**** Supplied records
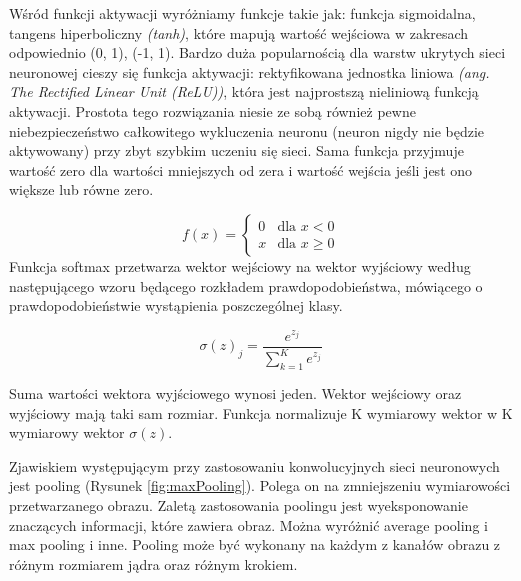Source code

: \documentclass[a4paper,12pt]{article}
\begin{document}
			Wśród funkcji aktywacji wyróżniamy funkcje takie jak: funkcja sigmoidalna,  tangens hiperboliczny \textit{(tanh)}, które mapują wartość wejściowa w zakresach odpowiednio (0, 1), (-1, 1). 
			Bardzo duża popularnością dla warstw ukrytych sieci neuronowej cieszy się funkcja aktywacji: rektyfikowana jednostka liniowa 
			\textit{(ang. The Rectified Linear Unit (ReLU))}, która jest najprostszą nieliniową funkcją aktywacji. Prostota tego rozwiązania niesie ze sobą również pewne niebezpieczeństwo całkowitego wykluczenia neuronu (neuron nigdy nie będzie aktywowany) przy zbyt szybkim uczeniu się sieci.
			Sama funkcja przyjmuje wartość zero dla wartości mniejszych od zera i wartość wejścia jeśli jest ono większe lub równe zero.
			
			\begin{displaymath}
                f(x) =  
                \left\{
                    \begin{array}{ll}
                        0 & \textrm{dla } x < 0 \\
                        x & \textrm{dla } x \geqslant 0
                    \end{array}
                \right.
            \end{displaymath}
			Funkcja softmax przetwarza wektor wejściowy na wektor wyjściowy według następującego wzoru będącego rozkładem prawdopodobieństwa, 
			mówiącego o prawdopodobieństwie wystąpienia poszczególnej klasy. \cite{12}
        \begin{center}
			\begin{displaymath}
				\sigma (z)_{j} = \frac{e^{z_{j}}}{ \sum_{k=1}^K e^{z_{j}}}
			\end{displaymath}
			\end{center}
			Suma wartości wektora wyjściowego wynosi jeden. Wektor wejściowy oraz wyjściowy mają taki sam rozmiar. Funkcja normalizuje K wymiarowy wektor w K wymiarowy wektor  
			$ \sigma (z)$. 
        
	    Zjawiskiem występującym przy zastosowaniu konwolucyjnych sieci neuronowych jest pooling (Rysunek \ref{fig:maxPooling}). Polega on na zmniejszeniu wymiarowości 
			przetwarzanego obrazu. Zaletą zastosowania poolingu jest wyeksponowanie znaczących informacji, które zawiera obraz. Można wyróżnić average 
			pooling i max pooling i inne. Pooling może być wykonany na każdym z kanałów obrazu z różnym rozmiarem jądra oraz różnym krokiem. 
	 
\end{document}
********
Work instruction: Please print all the data above word for word. Pictures should not appear in the copy.

Solution to the problem:
Source code

: \documentclass[a4paper,12pt]{article}
\begin{document}
			Wśród funkcji aktywacji wyróżniamy funkcje takie jak: funkcja sigmoidalna,  tangens hiperboliczny \textit{(tanh)}, które mapują wartość wejściowa w zakresach odpowiednio (0, 1), (-1, 1). 
			Bardzo duża popularnością dla warstw ukrytych sieci neuronowej cieszy się funkcja aktywacji: rektyfikowana jednostka liniowa 
			\textit{(ang. The Rectified Linear Unit (ReLU))}, która jest najprostszą nieliniową funkcją aktywacji. Prostota tego rozwiązania niesie ze sobą również pewne niebezpieczeństwo całkowitego wykluczenia neuronu (neuron nigdy nie będzie aktywowany) przy zbyt szybkim uczeniu się sieci.
			Sama funkcja przyjmuje wartość zero dla wartości mniejszych od zera i wartość wejścia jeśli jest ono większe lub równe zero.
			
			\begin{displaymath}
                f(x) =  
                \left\{
                    \begin{array}{ll}
                        0 & \textrm{dla } x < 0 \\
                        x & \textrm{dla } x \geqslant 0
                    \end{array}
                \right.
            \end{displaymath}
			Funkcja softmax przetwarza wektor wejściowy na wektor wyjściowy według następującego wzoru będącego rozkładem prawdopodobieństwa, 
			mówiącego o prawdopodobieństwie wystąpienia poszczególnej klasy. \cite{12}
        \begin{center}
			\begin{displaymath}
				\sigma (z)_{j} = \frac{e^{z_{j}}}{ \sum_{k=1}^K e^{z_{j}}}
			\end{displaymath}
			\end{center}
			Suma wartości wektora wyjściowego wynosi jeden. Wektor wejściowy oraz wyjściowy mają taki sam rozmiar. Funkcja normalizuje K wymiarowy wektor w K wymiarowy wektor  
			$ \sigma (z)$. 
        
	    Zjawiskiem występującym przy zastosowaniu konwolucyjnych sieci neuronowych jest pooling (Rysunek \ref{fig:maxPooling}). Polega on na zmniejszeniu wymiarowości 
			przetwarzanego obrazu. Zaletą zastosowania poolingu jest wyeksponowanie znaczących informacji, które zawiera obraz. Można wyróżnić average 
			pooling i max pooling i inne. Pooling może być wykonany na każdym z kanałów obrazu z różnym rozmiarem jądra oraz różnym krokiem. 
	 
\end{document}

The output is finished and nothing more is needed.